On the 18th January 2003 devastating bushfires hit Mount Stromlo destroying five telescopes including the Oddie, as well as workshops, seven homes, and the heritage-listed administration building.The telescope was reconstructed in 2011 (see image below of Judith Bailey with the reconstructed telescope on Mt Stromlo, Photo Toner Stevenson) and you can read more about the new Oddie telescope here.

Image T. Stevenson, 2011

28th September 1969

At approximately 10:58 a.m. local time on the 28th September 1969 a meteorite crashed in Victoria near Murchison, 160 km north of Melbourne scattering around 100 kg of fragments over an area larger than 13 square kilometres. In January 2020, astronomers reported that the meteorite’s silicon carbide particles have been determined to be 7 billion years old, 2.5 billion years older than the age of the Earth and the solar system, and the oldest material found on Earth to date.


18th September 1819

Jean Bernard Leon Foucault.
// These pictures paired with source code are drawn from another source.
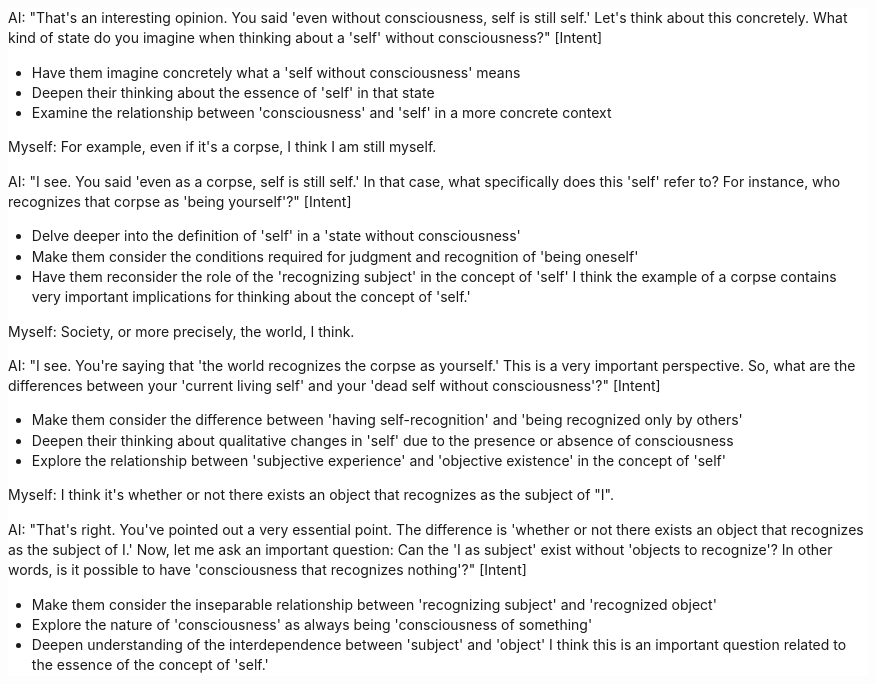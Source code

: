 AI:
"That's an interesting opinion. You said 'even without consciousness, self is still self.' Let's think about this concretely.
What kind of state do you imagine when thinking about a 'self' without consciousness?"
[Intent]
- Have them imagine concretely what a 'self without consciousness' means
- Deepen their thinking about the essence of 'self' in that state
- Examine the relationship between 'consciousness' and 'self' in a more concrete context

Myself:
For example, even if it's a corpse, I think I am still myself.

AI:
"I see. You said 'even as a corpse, self is still self.' In that case, what specifically does this 'self' refer to?
For instance, who recognizes that corpse as 'being yourself'?"
[Intent]
- Delve deeper into the definition of 'self' in a 'state without consciousness'
- Make them consider the conditions required for judgment and recognition of 'being oneself'
- Have them reconsider the role of the 'recognizing subject' in the concept of 'self'
I think the example of a corpse contains very important implications for thinking about the concept of 'self.'

Myself:
Society, or more precisely, the world, I think.

AI:
"I see. You're saying that 'the world recognizes the corpse as yourself.' This is a very important perspective.
So, what are the differences between your 'current living self' and your 'dead self without consciousness'?"
[Intent]
- Make them consider the difference between 'having self-recognition' and 'being recognized only by others'
- Deepen their thinking about qualitative changes in 'self' due to the presence or absence of consciousness
- Explore the relationship between 'subjective experience' and 'objective existence' in the concept of 'self'

Myself:
I think it's whether or not there exists an object that recognizes as the subject of "I".

AI:
"That's right. You've pointed out a very essential point. The difference is 'whether or not there exists an object that recognizes as the subject of I.'
Now, let me ask an important question:
Can the 'I as subject' exist without 'objects to recognize'? In other words, is it possible to have 'consciousness that recognizes nothing'?"
[Intent]
- Make them consider the inseparable relationship between 'recognizing subject' and 'recognized object'
- Explore the nature of 'consciousness' as always being 'consciousness of something'
- Deepen understanding of the interdependence between 'subject' and 'object'
I think this is an important question related to the essence of the concept of 'self.'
French physicist. Best known for his demonstration of the Foucault Pendulum - a heavy iron ball swinging from a wire 67 metres long – which proves that the Earth rotates about its axis. For this demonstration and a similar one using a gyroscope, he received the Copley Medal from the Royal Society of London in 1855. Foucault also made an early measurement of the speed of light, finding a value within one percent of the true figure. He also discovered eddy currents, and is credited with naming the gyroscope. A copy of Foucault's pendulum is in the Pantheon in Paris, image below courtesy WikiCommons.

11th September 1847

Mary Watson Whitney. American astronomer. For twenty two years she was head of Vassar Observatory where 102 scientific papers were published under her guidance.

During her career she concentrated on teaching and research related to double stars, variable stars, asteroids, comets, and measurements by photographic plates.

She was a fellow of the American Association for the Advancement of Science, a charter member of the Astronomical and Astrophysical Society and a founding member of the American Astronomical Society. Mary Whitney also believed that science provided strong career opportunities for women. With such training, her students were able to find professional positions in observatories across the country. Image below of Vassar Observatory from the archives.

15th September 1938

James Walter Christy. American astronomer. On the 22nd June 1978 while working at the United States Naval Observatory, he, and colleague Robert Harrington, discovered that Pluto had a moon, which Christy named Charon after his wife. The name remained unofficial until its adoption by the IAU in 1986. The discovery was made by carefully examining an enlargement of a photographic plate of Pluto and noticing it had a very slight bulge on one side.

In 2008, the asteroid 129564 Christy was named in his honour.